Discussion Forum : Language Fundamentals - General Questions (Q.No. 9)
9.
Which three are valid declarations of a char?
  1. char c1 = 064770;
  2. char c2 = 'face';
  3. char c3 = 0xbeef;
  4. char c4 = \u0022;
  5. char c5 = '\iface';
  6. char c6 = '\uface';
1, 2, 4
1, 3, 6
3, 5
5 only
Answer: Option
Explanation:

(1), (3), and (6) are correct. char c1 = 064770; is an octal representation of the integer value 27128, which is legal because it fits into an unsigned 16-bit integer. char c3 = 0xbeef; is a hexadecimal representation of the integer value 48879, which fits into an unsigned 16-bit integer. char c6 = '\uface'; is a Unicode representation of a character.

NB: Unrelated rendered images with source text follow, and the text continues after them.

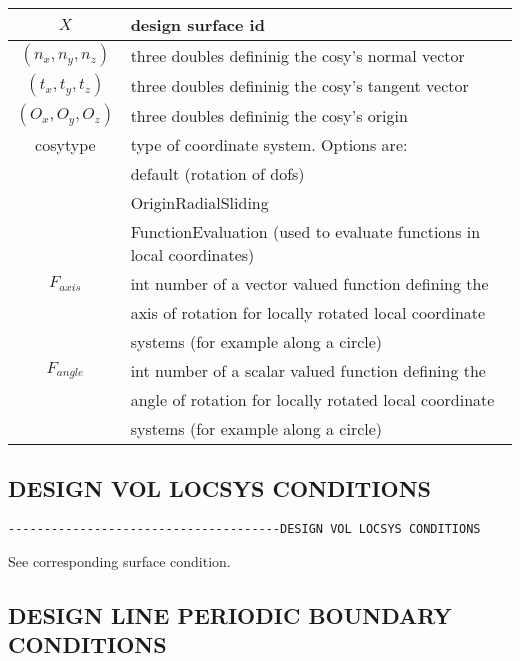\begin{center}
\begin{tabular}{c||l}
$X$                        & design surface id \\ \hline
$\left(n_x,n_y,n_z\right)$ & three doubles defininig the cosy's normal vector \\\hline
$\left(t_x,t_y,t_z\right)$ & three doubles defininig the cosy's tangent vector \\\hline
$\left(O_x,O_y,O_z\right)$ & three doubles defininig the cosy's origin \\\hline
cosytype                   & type of coordinate system. Options are: \\
                           & default (rotation of dofs) \\
                           & OriginRadialSliding \\
                           & FunctionEvaluation (used to evaluate functions in local coordinates)\\ \hline
$F_{axis}$                 & int number of a vector valued function defining the \\
                           & axis of rotation for locally rotated local coordinate \\
                           & systems (for example along a circle) \\ \hline
$F_{angle}$                & int number of a scalar valued function defining the \\
                           & angle of rotation for locally rotated local coordinate \\
                           & systems (for example along a circle) \\
\end{tabular}
\end{center}

\subsection{DESIGN VOL LOCSYS CONDITIONS}
\begin{verbatim}
--------------------------------------DESIGN VOL LOCSYS CONDITIONS
\end{verbatim}
See corresponding surface condition.

\subsection{DESIGN LINE PERIODIC BOUNDARY CONDITIONS}

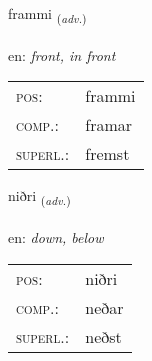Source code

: \documentclass[frontgrid, backgrid]{flacards}\usepackage[]{graphicx}\usepackage[]{color}
\begin{document}
\renewcommand{\flhead}{\vskip5pt \fboxsep=0pt {\small\bfseries\footnotesize Atviksorð | Adverb}}
\renewcommand{\fcfoot}{\vskip5pt \fboxsep=0pt \hspace{2pt}{\small\bfseries\footnotesize 2K}}

\renewcommand{\blhead}{\vskip5pt {\small\bfseries\footnotesize Atviksorð | Adverb }}
\renewcommand{\bcfoot}{\vskip5pt \hspace{2pt}{\small\bfseries\footnotesize 2K}}


{frammi \small{\textsubscript{(\textit{adv.})}} \\[1ex] %
\textphonetic{[framɪ]} \\
en: \emph{front, in front} \\  [2ex]
\renewcommand*{\arraystretch}{0.8}
\begin{tabular}{ll}
\textsc{pos}: & frammi \\ 
\textsc{comp.}: & framar \\ 
\textsc{superl.}: & fremst \\
\end{tabular}
}

\renewcommand{\flhead}{\vskip5pt \fboxsep=0pt {\small\bfseries\footnotesize Atviksorð | Adverb}}
\renewcommand{\fcfoot}{\vskip5pt \fboxsep=0pt \hspace{2pt}{\small\bfseries\footnotesize 2K}}

\renewcommand{\blhead}{\vskip5pt {\small\bfseries\footnotesize Atviksorð | Adverb }}
\renewcommand{\bcfoot}{\vskip5pt \hspace{2pt}{\small\bfseries\footnotesize 2K}}


{niðri \small{\textsubscript{(\textit{adv.})}} \\[1ex] %
\textphonetic{[nɪðrɪ]} \\
en: \emph{down, below} \\  [2ex]
\renewcommand*{\arraystretch}{0.8}
\begin{tabular}{ll}
\textsc{pos}: & niðri \\ 
\textsc{comp.}: & neðar \\ 
\textsc{superl.}: & neðst \\
\end{tabular}
}
\end{document}
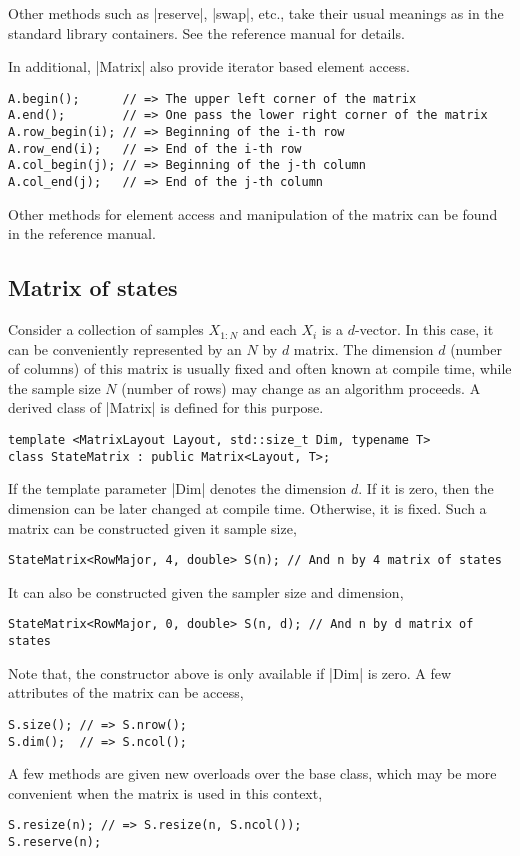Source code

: Other methods such as |reserve|, |swap|, etc., take their usual meanings as in
the standard library containers. See the reference manual for details.

In additional, |Matrix| also provide iterator based element access.
\begin{verbatim}
A.begin();      // => The upper left corner of the matrix
A.end();        // => One pass the lower right corner of the matrix
A.row_begin(i); // => Beginning of the i-th row
A.row_end(i);   // => End of the i-th row
A.col_begin(j); // => Beginning of the j-th column
A.col_end(j);   // => End of the j-th column
\end{verbatim}
Other methods for element access and manipulation of the matrix can be found in
the reference manual.

\subsection{Matrix of states}
\label{sub:Matrix of states}

Consider a collection of samples $X_{1:N}$ and each $X_i$ is a $d$-vector. In
this case, it can be conveniently represented by an $N$ by $d$ matrix. The
dimension $d$ (number of columns) of this matrix is usually fixed and often
known at compile time, while the sample size $N$ (number of rows) may change as
an algorithm proceeds. A derived class of |Matrix| is defined for this purpose.
\begin{verbatim}
template <MatrixLayout Layout, std::size_t Dim, typename T>
class StateMatrix : public Matrix<Layout, T>;
\end{verbatim}
If the template parameter |Dim| denotes the dimension $d$. If it is zero, then
the dimension can be later changed at compile time. Otherwise, it is fixed.
Such a matrix can be constructed given it sample size,
\begin{verbatim}
StateMatrix<RowMajor, 4, double> S(n); // And n by 4 matrix of states
\end{verbatim}
It can also be constructed given the sampler size and dimension,
\begin{verbatim}
StateMatrix<RowMajor, 0, double> S(n, d); // And n by d matrix of states
\end{verbatim}
Note that, the constructor above is only available if |Dim| is zero. A few
attributes of the matrix can be access,
\begin{verbatim}
S.size(); // => S.nrow();
S.dim();  // => S.ncol();
\end{verbatim}
A few methods are given new overloads over the base class, which may be more
convenient when the matrix is used in this context,
\begin{verbatim}
S.resize(n); // => S.resize(n, S.ncol());
S.reserve(n);
\end{verbatim}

char c2 = 'face'; is wrong because you can't put more than one character in a char literal. The only other acceptable char literal that can go between single quotes is a Unicode value, and Unicode literals must always start with a '\u'.

char c4 = \u0022; is wrong because the single quotes are missing.

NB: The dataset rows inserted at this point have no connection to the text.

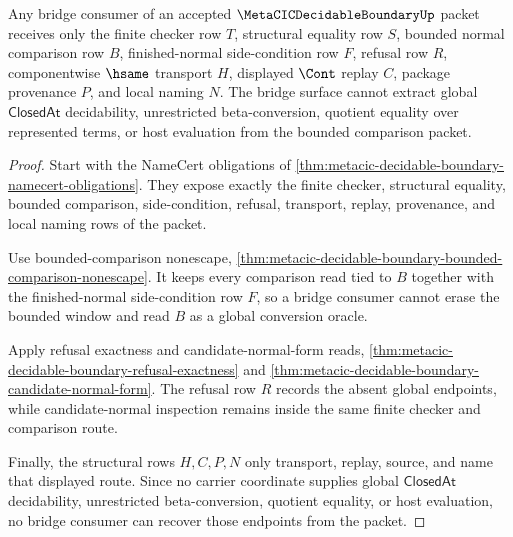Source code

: \begin{theorem}
\label{thm:metacic-decidable-boundary-bridge-status}
Any bridge consumer of an accepted $\MetaCICDecidableBoundaryUp$ packet receives only the finite checker row $T$, structural equality row $S$, bounded normal comparison row $B$, finished-normal side-condition row $F$, refusal row $R$, componentwise $\hsame$ transport $H$, displayed $\Cont$ replay $C$, package provenance $P$, and local naming $N$. The bridge surface cannot extract global $\mathsf{ClosedAt}$ decidability, unrestricted beta-conversion, quotient equality over represented terms, or host evaluation from the bounded comparison packet.
\end{theorem}
\begin{proof}
Start with the NameCert obligations of \autoref{thm:metacic-decidable-boundary-namecert-obligations}. They expose exactly the finite checker, structural equality, bounded comparison, side-condition, refusal, transport, replay, provenance, and local naming rows of the packet.

Use bounded-comparison nonescape, \autoref{thm:metacic-decidable-boundary-bounded-comparison-nonescape}. It keeps every comparison read tied to $B$ together with the finished-normal side-condition row $F$, so a bridge consumer cannot erase the bounded window and read $B$ as a global conversion oracle.

Apply refusal exactness and candidate-normal-form reads, \autoref{thm:metacic-decidable-boundary-refusal-exactness} and \autoref{thm:metacic-decidable-boundary-candidate-normal-form}. The refusal row $R$ records the absent global endpoints, while candidate-normal inspection remains inside the same finite checker and comparison route.

Finally, the structural rows $H,C,P,N$ only transport, replay, source, and name that displayed route. Since no carrier coordinate supplies global $\mathsf{ClosedAt}$ decidability, unrestricted beta-conversion, quotient equality, or host evaluation, no bridge consumer can recover those endpoints from the packet.
\end{proof}

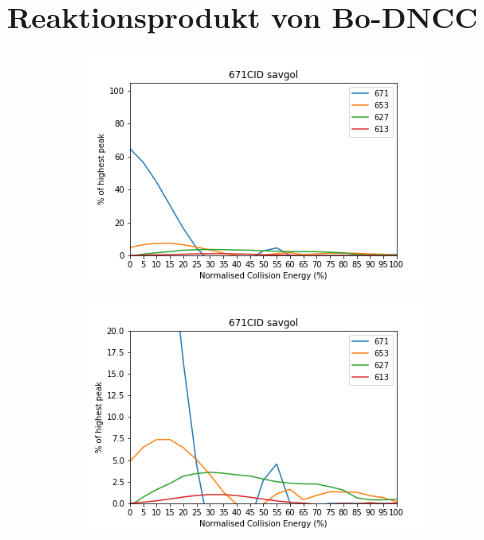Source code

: \pagebreak
\section{Reaktionsprodukt von Bo-DNCC}

\begin{figure}[!htbp]
  \begin{subfigure}[b]{0.5\textwidth}
    \includegraphics[width=\textwidth]{content/Anhang/MSLeafspray/RP_Bo-DNCC/671CID-671savgol.png}
    \caption{}
  \end{subfigure}
  \hfill
  \begin{subfigure}[b]{0.5\textwidth}
    \includegraphics[width=\textwidth]{content/Anhang/MSLeafspray/RP_Bo-DNCC/671CID-671savgolv20.png}
    \caption{}
  \end{subfigure}
  

\end{figure}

char c5 = '\iface'; is wrong because it appears to be a Unicode representation (notice the backslash), but starts with '\i' rather than '\u'.

Discussion:
24 comments Page 2 of 3.

Prabhu said:   1 decade ago
What is Unicode?

ASCII which stands for American Standard Code for Information Interchange became the first widespread encoding scheme. However, it is limited to only 128 character definitions. Which is fine for the most common English characters, numbers and punctuation but is a bit limiting for the rest of the world. They naturally wanted to be able to encode their characters too. And, for a little while depending on where you were, there might be a different character being displayed for the same ASCII code. In the end, the other parts of the world began creating their own encoding schemes and things started to get a little bit confusing. Not only were the coding schemes of different lengths, programs needed to figure out which encoding scheme they were meant to be using.

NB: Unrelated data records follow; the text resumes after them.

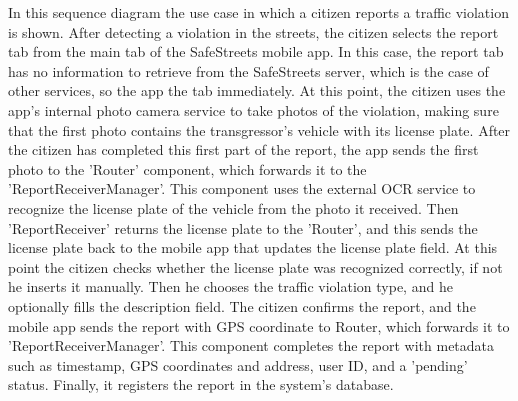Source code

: In this sequence diagram the use case in which a citizen reports a traffic violation is shown. After detecting a violation in the streets, the citizen selects the report tab from the main tab of the SafeStreets mobile app. In this case, the report tab has no information to retrieve from the SafeStreets server, which is the case of other services, so the app the tab immediately. At this point, the citizen uses the app's internal photo camera service to take photos of the violation, making sure that the first photo contains the transgressor's vehicle with its license plate. After the citizen has completed this first part of the report, the app sends the first photo to the 'Router' component, which forwards it to the 'ReportReceiverManager'. This component uses the external OCR service to recognize the license plate of the vehicle from the photo it received. Then 'ReportReceiver' returns the license plate to the 'Router', and this sends the license plate back to the mobile app that updates the license plate field. At this point the citizen checks whether the license plate was recognized correctly, if not he inserts it manually. Then he chooses the traffic violation type, and he optionally fills the description field. The citizen confirms the report, and the mobile app sends the report with GPS coordinate to Router, which forwards it to 'ReportReceiverManager'. This component completes the report with metadata such as timestamp, GPS coordinates and address, user ID, and a 'pending' status. Finally, it registers the report in the system's database.

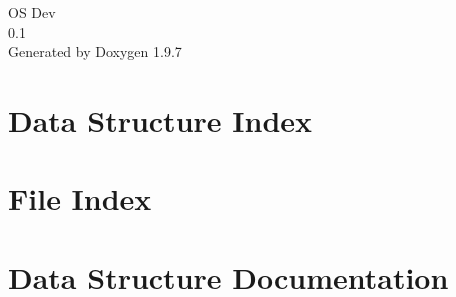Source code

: \documentclass[twoside]{book}
\newcommand{\+}{\discretionary{\mbox{\scriptsize$\hookleftarrow$}}{}{}}
\newcommand{\clearemptydoublepage}{%
    \newpage{\pagestyle{empty}\cleardoublepage}%
  }
\begin{document}
  \raggedbottom
    \hypersetup{pageanchor=false,
                bookmarksnumbered=true,
                pdfencoding=unicode
               }
  \begin{titlepage}
  \vspace*{7cm}
  \begin{center}%
  {\Large OS Dev}\\
  [1ex]\large 0.\+1 \\
  \vspace*{1cm}
  {\large Generated by Doxygen 1.9.7}\\
  \end{center}
  \end{titlepage}
  \clearemptydoublepage
  \tableofcontents
  \clearemptydoublepage
  \hypersetup{pageanchor=true}

\chapter{Data Structure Index}

\chapter{File Index}

\chapter{Data Structure Documentation}

















\end{document}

It became apparent that a new character encoding scheme was needed and the Unicode standard was created. The objective of Unicode is to unify all the different encoding schemes so that the confusion between computers can be limited as much as possible. These days the Unicode standard defines values for over 100,000 characters and can be seen at the Unicode Consortium. It has several character encoding forms, UTF standing for Unicode Transformation Unit.

Piyush said:   1 decade ago
How to know the range?

Rahul said:   1 decade ago
char c2 = 'face'.
char can hold only a character.
But here face is complete word.

So to store face we required a String variable.

char c2='z'.
We can store like this .

MAHI TEJA.YENUMULA said:   1 decade ago
"UNICODE" is a covertion type in java for ex : in c launguage we have "ASCII" covertion. Remember in java "UNICODE" convertion only takes place.

Harshit kumar said:   1 decade ago
What is actually unicode? please explain it.

Cybog said:   1 decade ago
Why c='\uface' is legal and c='face' is legal? please explain. Thanks is advance.

Chandu said:   1 decade ago
Watz actually unicode means?can anyone help me out of this ?

Basha said:   1 decade ago
@Sandip

c2='a' it is represntaion of character.

But, in the given question c2='face' trying to assign the string value to character variable.

Sandip said:   1 decade ago
What is character literal? and.

Why char c2='face'; is wrong answer?

Please justified it.

Kedar said:   1 decade ago
In Java, lower priority data types are converted to its nearest higher priority data types implicitely so that the some of the values of char are also of the int.